● DATASET CONTENT:
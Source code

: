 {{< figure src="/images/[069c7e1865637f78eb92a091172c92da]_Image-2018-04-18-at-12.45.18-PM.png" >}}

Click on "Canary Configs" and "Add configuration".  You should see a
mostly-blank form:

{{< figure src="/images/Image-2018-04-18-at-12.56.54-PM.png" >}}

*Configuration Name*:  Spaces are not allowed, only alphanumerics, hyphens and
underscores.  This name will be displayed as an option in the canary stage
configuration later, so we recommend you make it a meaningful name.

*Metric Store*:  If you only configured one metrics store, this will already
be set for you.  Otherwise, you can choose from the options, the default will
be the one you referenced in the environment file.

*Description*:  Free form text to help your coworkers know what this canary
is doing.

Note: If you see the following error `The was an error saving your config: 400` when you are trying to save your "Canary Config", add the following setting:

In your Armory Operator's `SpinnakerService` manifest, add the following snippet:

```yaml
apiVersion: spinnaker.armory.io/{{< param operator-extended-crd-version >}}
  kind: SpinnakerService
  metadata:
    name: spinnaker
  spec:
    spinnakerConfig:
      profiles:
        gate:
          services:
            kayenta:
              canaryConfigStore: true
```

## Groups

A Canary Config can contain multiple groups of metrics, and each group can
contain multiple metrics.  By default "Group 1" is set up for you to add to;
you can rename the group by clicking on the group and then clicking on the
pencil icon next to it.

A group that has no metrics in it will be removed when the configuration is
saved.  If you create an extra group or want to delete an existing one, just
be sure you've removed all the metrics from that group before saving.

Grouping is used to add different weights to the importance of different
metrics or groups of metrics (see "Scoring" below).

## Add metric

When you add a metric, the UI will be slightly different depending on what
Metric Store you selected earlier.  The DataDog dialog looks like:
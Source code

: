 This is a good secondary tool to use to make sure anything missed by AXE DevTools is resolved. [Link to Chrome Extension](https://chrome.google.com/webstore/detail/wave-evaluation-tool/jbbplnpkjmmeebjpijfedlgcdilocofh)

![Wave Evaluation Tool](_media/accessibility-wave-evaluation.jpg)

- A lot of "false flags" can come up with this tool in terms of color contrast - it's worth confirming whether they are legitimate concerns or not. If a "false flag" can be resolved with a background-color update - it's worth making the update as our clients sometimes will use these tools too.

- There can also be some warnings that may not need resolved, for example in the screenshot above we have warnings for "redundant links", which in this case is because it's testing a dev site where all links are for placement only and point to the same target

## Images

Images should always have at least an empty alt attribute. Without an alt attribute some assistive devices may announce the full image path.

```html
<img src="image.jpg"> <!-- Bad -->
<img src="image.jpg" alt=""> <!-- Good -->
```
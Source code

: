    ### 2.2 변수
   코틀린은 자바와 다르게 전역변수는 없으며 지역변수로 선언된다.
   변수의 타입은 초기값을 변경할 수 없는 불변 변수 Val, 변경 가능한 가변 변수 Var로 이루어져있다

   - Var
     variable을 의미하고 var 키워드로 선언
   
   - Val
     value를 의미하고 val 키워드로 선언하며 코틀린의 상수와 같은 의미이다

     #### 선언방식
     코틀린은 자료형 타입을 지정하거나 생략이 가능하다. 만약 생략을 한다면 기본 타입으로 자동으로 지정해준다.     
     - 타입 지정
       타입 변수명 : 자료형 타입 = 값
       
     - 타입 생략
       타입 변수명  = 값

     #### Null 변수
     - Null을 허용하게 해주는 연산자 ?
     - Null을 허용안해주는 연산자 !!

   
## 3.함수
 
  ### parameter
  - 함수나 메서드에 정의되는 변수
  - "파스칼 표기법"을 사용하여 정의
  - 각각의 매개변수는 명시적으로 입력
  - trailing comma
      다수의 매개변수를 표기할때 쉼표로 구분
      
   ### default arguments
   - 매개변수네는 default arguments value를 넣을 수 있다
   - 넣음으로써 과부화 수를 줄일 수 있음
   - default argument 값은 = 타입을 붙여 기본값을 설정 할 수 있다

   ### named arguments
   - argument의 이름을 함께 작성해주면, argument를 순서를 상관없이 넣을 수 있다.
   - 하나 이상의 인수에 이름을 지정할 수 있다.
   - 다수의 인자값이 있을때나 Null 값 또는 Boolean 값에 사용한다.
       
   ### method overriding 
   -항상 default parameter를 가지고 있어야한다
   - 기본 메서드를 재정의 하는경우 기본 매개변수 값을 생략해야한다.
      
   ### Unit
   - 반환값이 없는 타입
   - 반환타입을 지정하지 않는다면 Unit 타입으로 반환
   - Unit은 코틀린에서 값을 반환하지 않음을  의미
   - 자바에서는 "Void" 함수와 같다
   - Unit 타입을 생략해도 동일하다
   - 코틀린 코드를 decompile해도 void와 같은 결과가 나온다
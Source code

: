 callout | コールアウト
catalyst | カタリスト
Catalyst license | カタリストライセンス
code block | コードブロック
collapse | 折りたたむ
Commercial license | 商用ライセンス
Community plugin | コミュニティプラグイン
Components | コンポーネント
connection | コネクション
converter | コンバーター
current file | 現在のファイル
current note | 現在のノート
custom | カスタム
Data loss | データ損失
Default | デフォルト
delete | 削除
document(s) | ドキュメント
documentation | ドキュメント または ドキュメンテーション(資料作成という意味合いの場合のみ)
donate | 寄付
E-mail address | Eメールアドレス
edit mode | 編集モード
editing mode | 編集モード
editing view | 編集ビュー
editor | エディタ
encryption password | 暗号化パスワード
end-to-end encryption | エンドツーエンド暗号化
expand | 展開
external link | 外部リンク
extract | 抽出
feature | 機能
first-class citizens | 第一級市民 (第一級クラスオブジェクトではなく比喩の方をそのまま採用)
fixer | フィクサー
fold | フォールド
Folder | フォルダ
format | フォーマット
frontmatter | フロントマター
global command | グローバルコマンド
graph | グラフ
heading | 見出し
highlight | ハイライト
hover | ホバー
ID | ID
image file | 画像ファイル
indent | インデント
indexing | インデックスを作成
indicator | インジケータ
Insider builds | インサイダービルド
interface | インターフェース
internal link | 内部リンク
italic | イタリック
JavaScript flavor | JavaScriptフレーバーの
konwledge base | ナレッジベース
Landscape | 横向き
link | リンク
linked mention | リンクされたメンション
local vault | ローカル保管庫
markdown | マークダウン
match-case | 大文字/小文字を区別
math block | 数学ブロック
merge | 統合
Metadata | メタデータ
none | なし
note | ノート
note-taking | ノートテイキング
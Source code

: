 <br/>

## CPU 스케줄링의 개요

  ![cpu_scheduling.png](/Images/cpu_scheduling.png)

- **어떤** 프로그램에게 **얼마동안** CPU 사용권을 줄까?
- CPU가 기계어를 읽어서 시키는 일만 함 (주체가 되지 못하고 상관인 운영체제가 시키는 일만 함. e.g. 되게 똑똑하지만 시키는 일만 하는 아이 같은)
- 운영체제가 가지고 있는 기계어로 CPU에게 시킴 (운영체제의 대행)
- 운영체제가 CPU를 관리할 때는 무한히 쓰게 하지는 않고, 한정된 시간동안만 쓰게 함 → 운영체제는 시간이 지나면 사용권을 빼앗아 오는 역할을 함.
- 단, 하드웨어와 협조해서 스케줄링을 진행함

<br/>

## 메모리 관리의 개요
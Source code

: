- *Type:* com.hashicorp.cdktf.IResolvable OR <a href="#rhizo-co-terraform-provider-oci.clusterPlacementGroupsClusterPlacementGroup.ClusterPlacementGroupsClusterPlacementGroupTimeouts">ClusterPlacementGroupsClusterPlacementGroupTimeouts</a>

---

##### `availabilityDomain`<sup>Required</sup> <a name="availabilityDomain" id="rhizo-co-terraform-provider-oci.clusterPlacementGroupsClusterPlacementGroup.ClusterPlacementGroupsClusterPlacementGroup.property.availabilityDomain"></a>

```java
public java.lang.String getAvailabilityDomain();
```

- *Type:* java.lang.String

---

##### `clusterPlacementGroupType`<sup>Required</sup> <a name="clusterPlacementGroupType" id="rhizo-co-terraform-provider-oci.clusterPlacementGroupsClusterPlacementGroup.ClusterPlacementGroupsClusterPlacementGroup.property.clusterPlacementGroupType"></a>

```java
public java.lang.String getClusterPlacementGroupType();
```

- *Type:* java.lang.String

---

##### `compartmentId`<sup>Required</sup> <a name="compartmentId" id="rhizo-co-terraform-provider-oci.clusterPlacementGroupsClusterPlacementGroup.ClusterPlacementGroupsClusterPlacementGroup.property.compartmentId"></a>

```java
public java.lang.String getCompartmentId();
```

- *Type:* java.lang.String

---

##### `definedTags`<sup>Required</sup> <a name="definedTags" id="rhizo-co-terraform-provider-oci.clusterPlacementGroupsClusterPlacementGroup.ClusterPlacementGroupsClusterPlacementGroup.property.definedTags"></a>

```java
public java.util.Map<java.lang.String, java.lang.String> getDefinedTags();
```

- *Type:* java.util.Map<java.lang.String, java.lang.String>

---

● TASK PROMPT:
Only lines with the word "encryption" are wanted. Find and copy them from the records above.

● RESPONSE TO THIS TASK:
encryption password | 暗号化パスワード
end-to-end encryption | エンドツーエンド暗号化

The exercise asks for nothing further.